# REQUIREMENT
Among the records below, find the line that has "71% of organizations)."; from there, give the lines again exactly, and stop after the line that has "and are productive?".

# RECORDS TO USE

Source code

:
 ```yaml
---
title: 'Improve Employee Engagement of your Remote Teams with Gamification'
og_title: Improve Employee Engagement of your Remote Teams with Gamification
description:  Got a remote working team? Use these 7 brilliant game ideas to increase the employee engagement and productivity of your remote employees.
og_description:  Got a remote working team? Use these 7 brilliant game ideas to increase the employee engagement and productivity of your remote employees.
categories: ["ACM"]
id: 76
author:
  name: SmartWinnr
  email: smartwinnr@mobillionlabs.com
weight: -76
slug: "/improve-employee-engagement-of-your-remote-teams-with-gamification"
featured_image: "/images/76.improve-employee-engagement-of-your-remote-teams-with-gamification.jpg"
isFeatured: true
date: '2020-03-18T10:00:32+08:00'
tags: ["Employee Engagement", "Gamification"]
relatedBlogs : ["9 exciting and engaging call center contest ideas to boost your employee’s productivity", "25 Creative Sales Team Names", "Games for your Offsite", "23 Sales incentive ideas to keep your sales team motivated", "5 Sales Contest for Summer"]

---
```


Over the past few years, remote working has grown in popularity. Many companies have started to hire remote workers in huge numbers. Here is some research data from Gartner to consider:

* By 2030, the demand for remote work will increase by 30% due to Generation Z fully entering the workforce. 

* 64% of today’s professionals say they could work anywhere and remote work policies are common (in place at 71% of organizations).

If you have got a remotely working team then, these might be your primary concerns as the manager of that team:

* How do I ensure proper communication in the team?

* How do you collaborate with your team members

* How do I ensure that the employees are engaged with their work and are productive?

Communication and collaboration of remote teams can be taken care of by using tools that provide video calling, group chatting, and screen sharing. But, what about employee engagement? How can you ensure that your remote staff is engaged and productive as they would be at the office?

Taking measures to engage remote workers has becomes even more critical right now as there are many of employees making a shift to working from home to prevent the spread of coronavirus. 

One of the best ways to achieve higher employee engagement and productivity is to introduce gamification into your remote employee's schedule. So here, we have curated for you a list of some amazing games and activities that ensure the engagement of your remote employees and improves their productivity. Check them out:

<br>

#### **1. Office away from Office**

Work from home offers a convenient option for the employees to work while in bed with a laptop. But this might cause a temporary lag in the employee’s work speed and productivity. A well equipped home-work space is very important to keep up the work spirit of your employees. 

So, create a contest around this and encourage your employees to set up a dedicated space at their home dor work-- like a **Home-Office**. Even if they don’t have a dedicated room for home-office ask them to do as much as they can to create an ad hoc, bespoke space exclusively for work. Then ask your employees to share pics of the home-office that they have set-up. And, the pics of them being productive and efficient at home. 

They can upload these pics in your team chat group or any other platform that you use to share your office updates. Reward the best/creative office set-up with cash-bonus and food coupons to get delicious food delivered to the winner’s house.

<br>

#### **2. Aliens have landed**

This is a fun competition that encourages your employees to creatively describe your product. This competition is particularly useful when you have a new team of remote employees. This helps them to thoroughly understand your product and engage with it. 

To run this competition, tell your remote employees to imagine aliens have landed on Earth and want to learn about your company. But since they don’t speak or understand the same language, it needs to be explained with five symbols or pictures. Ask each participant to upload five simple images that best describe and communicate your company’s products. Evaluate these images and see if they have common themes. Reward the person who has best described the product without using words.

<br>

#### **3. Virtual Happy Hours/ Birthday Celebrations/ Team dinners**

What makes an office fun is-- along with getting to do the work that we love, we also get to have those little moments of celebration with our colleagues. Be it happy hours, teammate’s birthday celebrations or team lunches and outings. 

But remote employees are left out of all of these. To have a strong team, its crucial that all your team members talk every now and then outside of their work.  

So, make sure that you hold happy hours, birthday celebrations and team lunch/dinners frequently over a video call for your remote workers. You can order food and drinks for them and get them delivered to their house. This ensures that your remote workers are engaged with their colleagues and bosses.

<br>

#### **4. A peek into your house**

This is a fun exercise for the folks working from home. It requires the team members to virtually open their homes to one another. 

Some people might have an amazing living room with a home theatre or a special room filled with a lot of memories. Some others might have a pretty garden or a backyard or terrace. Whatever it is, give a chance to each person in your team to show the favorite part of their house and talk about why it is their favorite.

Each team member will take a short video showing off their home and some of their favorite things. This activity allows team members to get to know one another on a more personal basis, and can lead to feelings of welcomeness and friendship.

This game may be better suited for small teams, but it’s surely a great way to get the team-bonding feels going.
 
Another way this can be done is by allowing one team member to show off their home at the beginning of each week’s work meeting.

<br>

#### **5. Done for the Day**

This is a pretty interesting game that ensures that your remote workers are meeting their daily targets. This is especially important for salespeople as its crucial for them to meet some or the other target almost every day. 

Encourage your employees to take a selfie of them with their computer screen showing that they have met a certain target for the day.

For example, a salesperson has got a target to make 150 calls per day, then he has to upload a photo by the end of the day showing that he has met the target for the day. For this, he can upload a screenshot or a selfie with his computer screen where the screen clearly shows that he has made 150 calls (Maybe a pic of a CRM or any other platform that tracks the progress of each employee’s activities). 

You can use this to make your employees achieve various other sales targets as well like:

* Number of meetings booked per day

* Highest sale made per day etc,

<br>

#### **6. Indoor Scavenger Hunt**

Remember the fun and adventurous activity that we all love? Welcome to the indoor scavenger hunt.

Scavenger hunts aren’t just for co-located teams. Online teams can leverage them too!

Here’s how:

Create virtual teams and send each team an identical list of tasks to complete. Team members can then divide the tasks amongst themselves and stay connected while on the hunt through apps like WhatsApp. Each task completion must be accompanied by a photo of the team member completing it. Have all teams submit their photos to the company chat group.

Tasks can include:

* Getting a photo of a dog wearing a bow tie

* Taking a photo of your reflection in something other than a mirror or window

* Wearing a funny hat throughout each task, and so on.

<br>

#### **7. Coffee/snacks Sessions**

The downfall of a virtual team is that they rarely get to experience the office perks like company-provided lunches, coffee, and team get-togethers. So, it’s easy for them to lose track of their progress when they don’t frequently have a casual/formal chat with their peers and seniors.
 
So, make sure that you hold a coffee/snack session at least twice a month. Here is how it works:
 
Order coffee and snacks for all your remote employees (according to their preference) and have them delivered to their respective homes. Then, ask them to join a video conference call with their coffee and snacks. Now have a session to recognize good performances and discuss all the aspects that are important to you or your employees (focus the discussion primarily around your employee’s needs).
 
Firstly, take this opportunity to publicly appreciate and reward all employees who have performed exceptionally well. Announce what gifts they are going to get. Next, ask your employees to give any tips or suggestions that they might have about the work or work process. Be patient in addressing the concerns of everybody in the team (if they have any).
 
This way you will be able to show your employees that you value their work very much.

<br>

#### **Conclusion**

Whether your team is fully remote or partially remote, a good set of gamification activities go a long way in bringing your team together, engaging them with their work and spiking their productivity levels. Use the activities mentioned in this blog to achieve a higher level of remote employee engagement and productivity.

# RESULT BELOW
* 64% of today’s professionals say they could work anywhere and remote work policies are common (in place at 71% of organizations).

If you have got a remotely working team then, these might be your primary concerns as the manager of that team:

* How do I ensure proper communication in the team?

* How do you collaborate with your team members

* How do I ensure that the employees are engaged with their work and are productive?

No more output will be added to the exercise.